This messy hash of flimflammery comes together, in the end, with ace line-cook clarity. But the pleasures of Logan Lucky go far beyond its mechanics, and beneath its pleasures lie some bedrock truths. With each passing day our country seems to grow more rigidly divided, and our heightened fear and anxiety has had a corrosive effect. Each side seems more certain who is “us” and who is “them” — we can tell who the enemy is, apparently, without even looking at actual faces, or without knowing people’s stories. It’s a dangerous juncture.

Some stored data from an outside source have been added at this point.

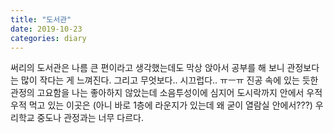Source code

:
 ```yaml
---
title: "도서관"
date: 2019-10-23
categories: diary
---
```

써리의 도서관은 나름 큰 편이라고 생각했는데도 막상 앉아서 공부를 해 보니 관정보다는 많이 작다는 게 느껴진다. 그리고 무엇보다.. 시끄럽다.. ㅠㅡㅠ 진공 속에 있는 듯한 관정의 고요함을 나는 좋아하지 않았는데 소음투성이에 심지어 도시락까지 안에서 우적우적 먹고 있는 이곳은 (아니 바로 1층에 라운지가 있는데 왜 굳이 열람실 안에서???) 우리학교 중도나 관정과는 너무 다르다. 
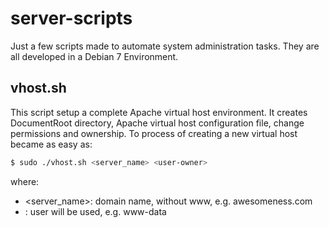 # server-scripts

Just a few scripts made to automate system administration tasks. They are all developed in a Debian 7 Environment.

## vhost.sh
This script setup a complete Apache virtual host environment. It creates DocumentRoot directory, Apache virtual host configuration file, change permissions and ownership. To process of creating a new virtual host became as easy as:
```sh
$ sudo ./vhost.sh <server_name> <user-owner>
```
where:
* <server_name>: domain name, without www, e.g. awesomeness.com
* <user-owner>: user will be used, e.g. www-data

Logan Lucky is a fantasy of sorts, a tall tale about the little guy fighting back: Jimmy’s rickety plan shouldn’t work — in the aftermath, it’s referred to in news reports, with more than a glimmer of admiration, as “the hillbilly heist.” But the movie doesn’t condescend to its characters, and the picture coasts breezily on the performers’ energy — their characters defy cartoonishness even as they dare us to see them only as cartoons. The casting of Driver and Tatum as brothers is so outlandish it’s inspired. (Keogh, with that appraising, take-no-prisoner’s glint in her eye, is such a marvelous wild card that she could probably play anybody’s sister.) Clyde, somber and thoughtful, seems at first to be a classic bubble-buster, the sort of person who urges his friends and family members not to aim too high as a hedge against the gut-punch of disappointment. But there’s urgency, and energy, in his own disillusionment. When a local hothead rich asshole — played by an unrecognizable Seth MacFarlane — drops into Clyde’s bar and, as if he were proffering his nickel for a sideshow act, urges him to fix up a martini with his fake arm, Clyde does the only sensible thing: He removes the artificial limb and mixes the drink, to perfection, with his one good hand.
This is the opposite of giving up, defiant confidence born of necessity. Clyde is an exemplar of clarity and reason in a wrongheaded world, and the character works because of the inherent trustworthiness of Driver’s face — he’s expressive even when he’s deadpan. Physically, Tatum’s Jimmy doesn’t resemble Clyde at all. But his swagger, even with that rotten leg, suggests a spiritual kinship between the two. Tatum’s pinup hunkiness is hardly even up for debate, thanks, at least in part, to Soderbergh’s Magic Mike and Gregory Jacobs’ follow-up Magic Mike XXL. But good-looking guys are a dime a dozen in the movies, as they always have been. Tatum has a kind of casual radiance that goes beyond basic handsomeness. He seems alive to the molecules around him — a dazzling quality by itself, but one that’s particularly useful when you’re playing a character who needs to make his own luck.
Logan Lucky is close in tone to one of Soderbergh’s finest movies, Out of Sight (1998), adapted from material by the great Elmore Leonard. Leonard could concoct dazzling plots, but he was really more interested in exploring why human beings think as they do — and teasing out twinges of recognition in all of us. Leonard is no longer with us, but his legacy lives on in the Logan Lucky script, attributed to one “Rebecca Blunt.” It has been rumored that Blunt is a fictitious person. If only more not-fictitious people could write scripts like these. Independently financed and distributed by Soderbergh, Logan Lucky is a magnificent movie that comes disguised as a modest one. Or, as I like to call it, a Joe Bang.